Perlmutter Architecture¶

PerlmutterCabinetsFinal

Perlmutter is a HPE (Hewlett Packard Enterprise) Cray EX supercomputer, named in honor of Saul Perlmutter, an astrophysicist at Berkeley Lab who shared the 2011 Nobel Prize in Physics for his contributions to research showing that the expansion of the universe is accelerating. Dr. Perlmutter has been a NERSC user for many years, and part of his Nobel Prize-winning work was carried out on NERSC machines and the system name reflects and highlights NERSC's commitment to advancing scientific research.

Perlmutter, based on the HPE Cray Shasta platform, is a heterogeneous system comprised of 3,072 CPU-only and 1,792 GPU-accelerated nodes.

System Specifications¶

Partition	# of nodes	CPU	GPU	NIC
GPU	1536	1x AMD EPYC 7763	4x NVIDIA A100 (40GB)	4x HPE Slingshot 11
	256	1x AMD EPYC 7763	4x NVIDIA A100 (80GB)	4x HPE Slingshot 11
CPU	3072	2x AMD EPYC 7763	-	1x HPE Slingshot 11
Login	40	2x AMD EPYC 7713	1x NVIDIA A100 (40GB)	-

System Performance¶

Partition	Type	Aggregate Peak FP64 (PFLOPS)	Aggregate Memory (TB)
GPU	CPU	4.5	448
GPU	GPU	69.5 tensor: 140	328
CPU	CPU	15.4	1536

Interconnect¶

The network has a 3-hop dragonfly topology.
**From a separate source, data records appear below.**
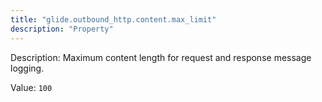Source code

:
 ```yaml
---
title: "glide.outbound_http.content.max_limit"
description: "Property"
---
```


Description: Maximum content length for request and response message logging. 

Value: `100`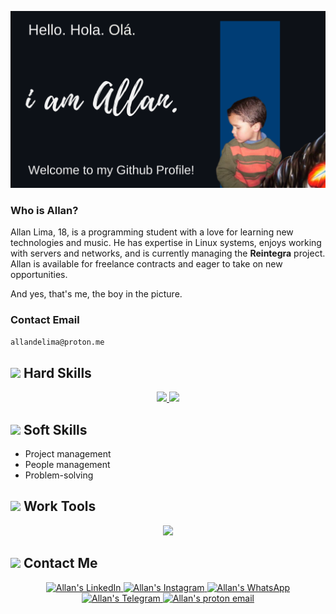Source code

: ![Banner introducing Allan](/files/Banner.svg)

### Who is Allan?

Allan Lima, 18, is a programming student with a love for learning new technologies and music. He has expertise in Linux systems, enjoys working with servers and networks, and is currently managing the **Reintegra** project. Allan is available for freelance contracts and eager to take on new opportunities.

And yes, that's me, the boy in the picture.

### Contact Email
```txt
allandelima@proton.me
```


<h2>
    <img src="https://imgur.com/mBuUeCz.png" width="50"> Hard Skills
</h2>

<p align="center">
  <a href="https://skillicons.dev">
    <img src="https://skillicons.dev/icons?i=java,py,nodejs,php,arduino,cpp,ts,discordjs,mysql,mongo,prisma" />
  </a>
  <a href="https://skillicons.dev">
    <img src="https://skillicons.dev/icons?i=html,css,bootstrap,js,react,androidstudio,laravel,sass" />
  </a>
</p>


<h2>
    <img src="https://imgur.com/2jXCZaT.png" width="50"> Soft Skills
</h2>

<ul>
  <li>Project management</li>
  <li>People management</li>
  <li>Problem-solving</li>
</ul>

<h2>
    <img src="https://imgur.com/yMdxKDv.png" width="50"> Work Tools
</h2>

<p align="center">
  <a href="https://skillicons.dev">
    <img src="https://skillicons.dev/icons?i=notion,discord,vscode,neovim,bash,git,github,eclipse,linux,arch" />
  </a>
</p>


<h2>
    <img src="https://imgur.com/tlCnTTl.png" width="50"> Contact Me
</h2>


<div align="center">
  <a
    target="_blank"
    href="https://www.linkedin.com/in/allanlima64">
    <img title="LinkedIn" alt="Allan's LinkedIn" src="https://img.shields.io/badge/-LinkedIn-%230077B5?style=for-the-badge&logo=linkedin&logoColor=white">
  </a>
  <a
    target="_blank"
    href="https://instagram.com/yotozangue">
    <img title="Instagram" alt="Allan's Instagram" src="https://img.shields.io/badge/Instagram-E4405F?style=for-the-badge&logo=instagram&logoColor=white">
  </a>
  <a
    target="_blank"
    href="https://api.whatsapp.com/send?phone=5511974403300">
    <img title="WhatsApp" alt="Allan's WhatsApp" src="https://img.shields.io/badge/WhatsApp-25D366?style=for-the-badge&logo=whatsapp&logoColor=white">
  </a>
  <a
    target="_blank"
    href="https://t.me/yotozangue">
    <img title="Telegram" alt="Allan's Telegram" src="https://img.shields.io/badge/Telegram-2CA5E0?style=for-the-badge&logo=telegram&logoColor=white">
  </a>
  <a
    target="_blank"
    href="mailto:allandelima@proton.me">
    <img title="Proton" alt="Allan's proton email" src="https://img.shields.io/badge/Email-0078D4?style=for-the-badge&logo=protonmail&logoColor=white">
  </a>
</div>
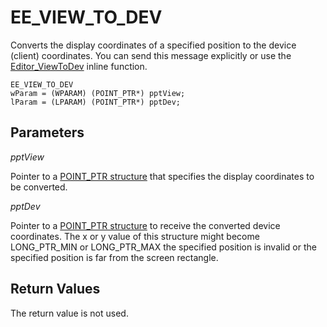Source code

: # EE\_VIEW\_TO\_DEV

Converts the display coordinates of a specified position to the device
(client) coordinates. You can send this message explicitly or use the
[Editor\_ViewToDev](../macro/editor_viewtodev) inline function.

```
EE_VIEW_TO_DEV
wParam = (WPARAM) (POINT_PTR*) pptView;
lParam = (LPARAM) (POINT_PTR*) pptDev;
```

## Parameters

_pptView_

Pointer to a [POINT\_PTR structure](../structure/point_ptr) that specifies the display coordinates to be
converted.

_pptDev_

Pointer to a [POINT\_PTR structure](../structure/point_ptr) to receive the converted device coordinates. The x or y value of this structure might become LONG\_PTR\_MIN or LONG\_PTR\_MAX
the specified position is invalid or the specified position is far from the screen rectangle.

## Return Values

The return value is not used.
A GPU compute cabinet is segmented into 8 chassis, each containing 8 compute blades and 4 switch blades.
A GPU compute blade contains 2 GPU-accelerated nodes.
GPU-accelerated compute cabinets have Slingshot 11 interconnect fabric with HPE Cray's proprietary Cassini NICs.
Each GPU-accelerated compute node is connected to 4 NICs.
GPU cabinets contain 32 switch blade across two 16-switch Dragonfly groups.
A CPU-only compute cabinet has 8 chassis, each containing 8 compute blades and 2 switch blades.
A CPU-only compute blade contains 4 CPU nodes.
Each CPU-only compute node is connected to 1 NIC.
CPU-only cabinets contain one 16-switch Dragonfly group per cabinet.
CPU compute cabinets have Slingshot 11 interconnect fabric with Cassini NICs.
There is no backplane in the chassis to provide the network connections between the compute blades. Network connections are achieved by having the switch blades at the rear of the cabinet, providing the interconnection between the compute blades in the in the front side.
A full all-to-all electrical network is provided within each group. All switches in a switch group are directly connected to all other switches in the group.
- Copper Level 0 (L0) cables connect nodes to network switches. L0 cables carry two links and are split to provide two single link node connections. L0 links are called "host links" or "edge links".
- Copper Level 1 (L1) cables are used to interconnect the switches within a group. The 16-switch groups are internally interconnected with two cables (four links) per switch pair. L1 links are called "group links" or "local links".
Optical Level 2 (L2) cables interconnect groups within a subsystem (e.g., the compute subsystem consisting of compute nodes). L2 links are called "global links". Each optical cable carries two links per direction.
L2 cables also interconnect subsystems - there are 3 subsystem on a HPE Cray EX system, each with its own dragonfly interconnect topology: compute, IO, and service subsystems.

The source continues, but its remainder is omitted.